↓
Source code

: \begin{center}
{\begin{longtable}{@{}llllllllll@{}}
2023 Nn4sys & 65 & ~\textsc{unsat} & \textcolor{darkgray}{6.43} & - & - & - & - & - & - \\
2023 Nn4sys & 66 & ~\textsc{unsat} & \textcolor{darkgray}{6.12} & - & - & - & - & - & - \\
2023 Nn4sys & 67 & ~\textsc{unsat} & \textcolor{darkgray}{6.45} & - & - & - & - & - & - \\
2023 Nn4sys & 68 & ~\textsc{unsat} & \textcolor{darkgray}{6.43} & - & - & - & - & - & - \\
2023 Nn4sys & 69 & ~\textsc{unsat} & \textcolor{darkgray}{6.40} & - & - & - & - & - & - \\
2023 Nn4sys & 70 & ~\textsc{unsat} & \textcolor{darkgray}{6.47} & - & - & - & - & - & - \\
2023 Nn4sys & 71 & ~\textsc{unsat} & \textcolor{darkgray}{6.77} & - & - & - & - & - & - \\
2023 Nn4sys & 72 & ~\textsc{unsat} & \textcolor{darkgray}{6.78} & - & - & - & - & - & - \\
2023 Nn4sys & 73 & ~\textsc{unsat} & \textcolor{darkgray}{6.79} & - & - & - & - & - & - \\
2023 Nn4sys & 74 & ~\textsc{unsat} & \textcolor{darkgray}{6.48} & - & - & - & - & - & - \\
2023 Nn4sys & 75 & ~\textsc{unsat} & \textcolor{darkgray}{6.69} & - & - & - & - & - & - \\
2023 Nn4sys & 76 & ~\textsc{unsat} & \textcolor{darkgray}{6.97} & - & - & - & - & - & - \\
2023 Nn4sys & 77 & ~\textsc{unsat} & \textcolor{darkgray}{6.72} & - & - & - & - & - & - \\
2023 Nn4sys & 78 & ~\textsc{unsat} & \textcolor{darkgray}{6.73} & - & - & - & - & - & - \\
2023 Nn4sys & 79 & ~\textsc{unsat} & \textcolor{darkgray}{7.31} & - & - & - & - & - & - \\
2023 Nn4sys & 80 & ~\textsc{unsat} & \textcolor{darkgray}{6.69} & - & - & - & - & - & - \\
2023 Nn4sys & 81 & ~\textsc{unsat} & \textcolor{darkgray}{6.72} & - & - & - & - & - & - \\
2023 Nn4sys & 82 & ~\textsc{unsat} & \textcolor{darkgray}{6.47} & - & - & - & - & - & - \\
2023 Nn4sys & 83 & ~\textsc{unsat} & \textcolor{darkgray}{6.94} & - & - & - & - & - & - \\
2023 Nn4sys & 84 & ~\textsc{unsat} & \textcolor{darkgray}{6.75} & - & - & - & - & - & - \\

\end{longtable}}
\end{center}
↑
■ **Work instruction**
Gather up every line from the listing above in which the word "longtable" occurs.

■ **Exercise response**
{\begin{longtable}{@{}llllllllll@{}}
\end{longtable}}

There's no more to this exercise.